Photos at a salvage auction are taken with the explicit purpose of showing damage so dealers can bid accurately. They are far more honest than the staged photos you'll see on a retail listing. I look for:
- Frame damage visible from underneath or in undercarriage shots.
- Airbag deployment (driver/passenger/curtain) — implies a non-minor collision regardless of what the accident section says.
- Interior water lines or sediment — flood damage that may never have been title-branded.
- Heavy paint mismatch between adjacent panels — prior body work.
If a "clean title" vehicle has been through a salvage auction with airbag deployment in the photos, somebody bought it cheap, repaired it cosmetically, and sold it back into the retail market. That's a rebuilt-grade car wearing a clean title — exactly the situation a good report exists to catch.
Ownership and registration history
The ownership section gives you state-by-state registration events: how many owners, how long each owner kept the car, what states it lived in, whether it was personal-use, fleet, or rental.
- Owner count matters less than ownership duration. Three owners over ten years with each keeping it 3+ years is normal. Three owners in 14 months means each one figured out something was wrong and bailed.
- Use type — "personal" is what you want. Fleet/commercial/rental cars get harder mileage but typically better-documented service.
- State migration — a vehicle that's been registered in a salt-belt state (Michigan, Ohio, Pennsylvania, New York, the New England states) for most of its life will have more underbody corrosion than the same model that lived in Arizona, regardless of mileage.
Open recalls and TSBs
Recall data comes from NHTSA and is the cleanest dataset on the report. An open recall is free to fix at any dealer, forever. There is no statute of limitations on a safety recall. The only reason to care here is:
- Get the open ones fixed before you take delivery, on the previous owner's dime if possible.
- Note the closed/repaired ones to verify the dealer's claim that they were addressed.
For model-level recall history and complaint patterns, browse our NHTSA reliability database — it covers 2.1M complaints and 212K recalls across every U.S. market vehicle since 1995.
Specs and original equipment
Specs decoded from the VIN tell you what the vehicle was when it left the factory: engine, transmission, drivetrain, trim, original equipment list. This is mostly useful as a check against what the seller is telling you. If the report shows a base 4-cylinder and the listing says V6, somebody is lying or somebody swapped an engine without retitling.
Market value
Market value estimates blend wholesale auction data, retail listing averages, and regional adjustments. Treat the number as a range, not a price.
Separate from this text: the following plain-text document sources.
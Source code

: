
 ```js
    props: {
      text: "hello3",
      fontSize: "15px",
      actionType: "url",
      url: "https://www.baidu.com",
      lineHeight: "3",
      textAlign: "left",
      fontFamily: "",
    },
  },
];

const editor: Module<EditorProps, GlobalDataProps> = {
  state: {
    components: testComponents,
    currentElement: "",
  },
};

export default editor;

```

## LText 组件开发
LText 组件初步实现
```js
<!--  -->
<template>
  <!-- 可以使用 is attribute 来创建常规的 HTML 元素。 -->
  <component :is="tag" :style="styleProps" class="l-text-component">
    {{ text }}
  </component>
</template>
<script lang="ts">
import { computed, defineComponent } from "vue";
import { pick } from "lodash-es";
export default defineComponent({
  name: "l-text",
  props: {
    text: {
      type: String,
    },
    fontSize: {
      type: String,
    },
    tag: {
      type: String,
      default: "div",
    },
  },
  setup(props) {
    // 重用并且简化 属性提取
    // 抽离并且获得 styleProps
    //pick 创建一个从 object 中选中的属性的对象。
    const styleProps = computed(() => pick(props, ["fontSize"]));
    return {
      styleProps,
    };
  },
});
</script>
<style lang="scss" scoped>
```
The useful question is "is the asking price more than 15% above market?" — if yes, the seller is hoping you don't check; if no, you're in the normal negotiation zone.
Four findings that should kill the deal
Across thousands of reports, four findings come up that — regardless of price, regardless of how good the car looks in person — should end the conversation:
- An odometer rollback. Federal felony, no legitimate explanation, no amount of "but my mechanic says it's fine" makes this go away.
- A flood title (or unbranded flood damage visible in auction photos). Modern vehicles are 80% electronics by value. Water-damaged electronics fail unpredictably for the rest of the vehicle's life.
- A "non-repairable" or "junk" certificate that was somehow retitled. Title washing. The vehicle is not supposed to be on the road.
- A major collision (airbag deployment, structural damage) with zero follow-up repair record. Either the repair was informal/off-the-books or it wasn't done. Either way you don't want the car.
Bottom line
Read the report in this order: title, odometer, auction photos, accidents (focus on severity), ownership pattern, recalls. Spend more time on the photos than the count fields. Combine every report with an in-person pre-purchase inspection — neither one alone is enough. And if any of the four deal-killers come up, the price is irrelevant. There are always other cars.